Just when you thought that Congress might have run out of bailout ideas for politically-favored groups along comes Senator Robert Casey’s (D-PA) bill to bailout union pension funds.

Operating under the benign sounding title, “Create Jobs and Save Benefits Act of 2010”, Casey’s bill is actually nothing more than a transfer of approximately $165 billion in Big Labor’s pension debt over to the U.S. taxpayer.

For decades, one of the primary organizing tools used by labor unions has been the promise that their members will enjoy secure pensions upon retirement. Most of these union pensions are held in what are known as multi-employer pension funds. Created in 1974 as part of the Employee Retirement Income Security Act, these funds are an agreement between a union and two or more employers to fund the pensions of workers and retirees.

The rub is that if a company goes out of business, their employees remain in the system, and become the remaining company’s responsibility. As these multi-employer pension plans become more and more insolvent, the unions that run many of them do not take the fiscally responsible step of cutting benefits, raising the retirement age, asking the members to contribute to the fund, or, gasp, contributing to the fund using union dues money. Instead, many have just wished that the problem would go away.

Now, the piper is demanding to be paid.

Moody’s rating service has found that large multi-employer pension funds are underfunded by $165 billion. This includes funds that either pay or secure the retirement for many Teamsters, AFL-CIO and SEIU members and other large, politically connected unions. Not surprisingly these unions are using the clout gained from spending their cash on politics rather than pensions to demand a taxpayer bailout.

Enter Senator Casey and his House cohorts in crime, Earl Pomeroy (D-ND) and Pat Tiberi (R-OH), who have a solution. Keep the benefits for the members of the Multi-Employer Pension Funds the same, but have them guaranteed by the Pension Benefits Guaranty Corporation (PBGC).

Who guarantees the PBGC? You guessed it, you and I, the American taxpayer. Just another proposal pushing one set of favored constituents over the rest that ensures the dizzying growth of our nation’s deficit continues unabated.
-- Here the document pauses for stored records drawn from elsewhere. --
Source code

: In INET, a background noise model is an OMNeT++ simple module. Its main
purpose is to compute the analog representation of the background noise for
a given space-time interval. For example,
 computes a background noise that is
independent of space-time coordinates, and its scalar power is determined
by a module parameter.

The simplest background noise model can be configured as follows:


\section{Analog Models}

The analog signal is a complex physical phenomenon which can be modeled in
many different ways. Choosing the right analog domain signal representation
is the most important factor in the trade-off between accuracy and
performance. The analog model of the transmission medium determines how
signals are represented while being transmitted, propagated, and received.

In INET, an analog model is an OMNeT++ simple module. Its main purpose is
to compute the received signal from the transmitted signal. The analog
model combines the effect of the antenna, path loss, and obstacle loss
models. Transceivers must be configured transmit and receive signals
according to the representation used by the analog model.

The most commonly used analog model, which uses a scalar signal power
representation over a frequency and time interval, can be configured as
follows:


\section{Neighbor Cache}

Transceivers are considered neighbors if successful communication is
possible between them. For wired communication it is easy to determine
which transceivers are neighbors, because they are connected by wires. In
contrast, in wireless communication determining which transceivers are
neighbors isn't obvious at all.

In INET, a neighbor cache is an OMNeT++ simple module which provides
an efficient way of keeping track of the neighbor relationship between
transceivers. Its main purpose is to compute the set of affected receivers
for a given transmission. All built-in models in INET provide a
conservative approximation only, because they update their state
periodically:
At a time when our nation’s debt is projected by the Congressional Budget Office to match our gross domestic product as early as 2013 threatening our nation’s AAA bond rating.

Incredibly, among the eight House Republicans who have joined Pat Tiberi in supporting adding $165 billion to our national debt to bail out the irresponsible management of these pension funds are: John Linder (GA), Peter Roskam (IL), Thaddeus McCotter (MN), Steven LaTourette (OH), Jo-Ann Emerson (MO), and Aaron Schock (IL).

It always sounds good to say that you are helping preserve people’s pensions, unfortunately in this instance, Casey, Pomeroy and Tiberi would ask the vast majority of working American’s without a defined pension to put less into their personal retirement account in order to preserve the status quo of union member retirees. This is a perfect example of the government playing backward Robin Hood, taking from those who are mostly without fixed pensions, in order to preserve the comfort level of those who have union pensions, while allowing unions to continue to organize across the U.S. claiming that paid pensions are a benefit that their members can expect to receive.

This is a seemingly elegant solution that instead could be the tipping point that our debt-stressed economy from which our debt ridden economy is never able to recover.

The Senate Health, Education, Labor and Pensions Committee will be holding a hearing on the Casey bill on Thursday, May 27th.

Rick Manning is the Director of Communications for Americans for Limited Government, and the former Public Affairs Chief of Staff for the U.S. Department of Labor.